Final Destination by Ankur Choudhury: Book Review
- By Reader Views
- Published 05/19/2011
- Poetry
- Unrated
Final Destination by Ankur Choudhury: Book Review
ISBN 9781456864446
Reviewed by for Reader Views (4/11)
This is a book of thoughts of a twisted and pained mind. The words that are written bleed through the pages with heart wrenching strength. In one such poem called, “Funeral,” Ankur Choudhury expresses his suicidal tendencies with the words “I see death as the only escape from reality.”
This 119-page book is filled with the thoughts of Mr. Choudhury’s twisted view of reality. His gripping fear is expressed in a way that will make the reader feel his pain. With what is written, he wants the reader to share in his anguish as he takes you down the grizzly road that he has traveled.
Poems like “Happiness,” express his feeling of being followed by death. Then in “Shadows,” he states, “Won’t someone kill me, tie me up and nail me?” There is a definite fixation that the author has with doom.

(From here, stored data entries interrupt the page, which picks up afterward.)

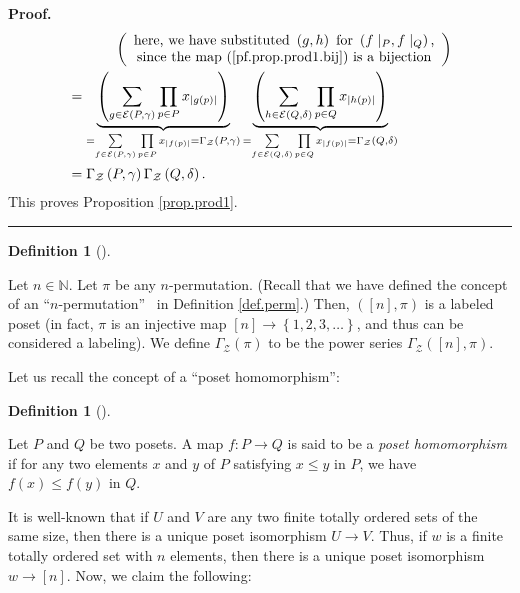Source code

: \documentclass[numbers=enddot,12pt,final,onecolumn,notitlepage]{scrartcl}%
\theoremstyle{definition}
\newtheorem{defi}[theo]{Definition}
\newenvironment{definition}[1][]
{\begin{defi}[#1]\begin{leftbar}}
{\end{leftbar}\end{defi}}
\newenvironment{proof}[1][Proof]{\noindent\textbf{#1.} }{\ \rule{0.5em}{0.5em}}
\let\sumnonlimits\sum
\let\prodnonlimits\prod
\renewcommand{\sum}{\sumnonlimits\limits}
\renewcommand{\prod}{\prodnonlimits\limits}
\begin{document}
\begin{proof}
\begin{align*}
&  \ \ \ \ \ \ \ \ \ \ \left(
\begin{array}
[c]{c}%
\text{here, we have substituted }\left(  g,h\right)  \text{ for }\left(
f\mid_{P},f\mid_{Q}\right)  \text{,}\\
\text{since the map (\ref{pf.prop.prod1.bij}) is a bijection}%
\end{array}
\right) \\
&  =\underbrace{\left(  \sum_{g\in\mathcal{E}\left(  P,\gamma\right)  }%
\prod_{p\in P}x_{\left\vert g\left(  p\right)  \right\vert }\right)
}_{= \sum_{f\in\mathcal{E}\left(  P,\gamma\right)  }%
\prod_{p\in P}x_{\left\vert f\left(  p\right)  \right\vert }
= \Gamma_{\mathcal{Z}}\left(  P,\gamma\right)  }\underbrace{\left(
\sum_{h\in\mathcal{E}\left(  Q,\delta\right)  }\prod_{p\in Q}x_{\left\vert
h\left(  p\right)  \right\vert }\right)  }_{
= \sum_{f\in\mathcal{E}\left(  Q,\delta\right)  }\prod_{p\in Q}x_{\left\vert
f\left(  p\right)  \right\vert }
= \Gamma_{\mathcal{Z}}\left( Q,\delta\right)  }\\
&  =\Gamma_{\mathcal{Z}}\left(  P,\gamma\right)  \Gamma_{\mathcal{Z}}\left(
Q,\delta\right)  .
\end{align*}
This proves Proposition \ref{prop.prod1}.
\end{proof}

\begin{definition}
Let $n\in\mathbb{N}$. Let $\pi$ be any $n$-permutation. (Recall that we have
defined the concept of an \textquotedblleft$n$-permutation\textquotedblright%
\ in Definition \ref{def.perm}.) Then, $\left(  \left[  n\right]  ,\pi\right)
$ is a labeled poset (in fact, $\pi$ is an injective map $\left[  n\right]
\rightarrow\left\{  1,2,3,\ldots\right\}  $, and thus can be considered a
labeling). We define $\Gamma_{\mathcal{Z}}\left(  \pi\right)  $ to be the
power series $\Gamma_{\mathcal{Z}}\left(  \left[  n\right]  ,\pi\right)  $.
\end{definition}

Let us recall the concept of a ``poset homomorphism'':

\begin{definition}
Let $P$ and $Q$ be two posets.
A map $f : P \to Q$ is said to be a \textit{poset homomorphism} if
for any two elements $x$ and $y$ of $P$ satisfying $x \leq y$ in $P$,
we have $f\left(x\right) \leq f\left(y\right)$ in $Q$.
\end{definition}

It is well-known that if $U$ and $V$ are any two finite totally ordered sets
of the same size, then there is a unique poset isomorphism $U \to V$.
Thus, if $w$ is a finite totally ordered set with $n$ elements, then there
is a unique poset isomorphism $w \to \left[ n \right]$.
Now, we claim the following:
\end{document}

Clearly these and many more such examples, prove that this is a very
dark volume of stressful and erratic thoughts. Passages in this book
are seriously not for the meek. They are frank and scary poems that take
the reader into the abyss of a twisted mind.
If one is to take what is written seriously, then it is evident that
the author was emotionally distressed. The way the poetry is presented
is of a mature and very dark nature, not recommended for young
impressionable minds. The book has a parental advisory warning about
“Mature Content” and should be avoided by young readers.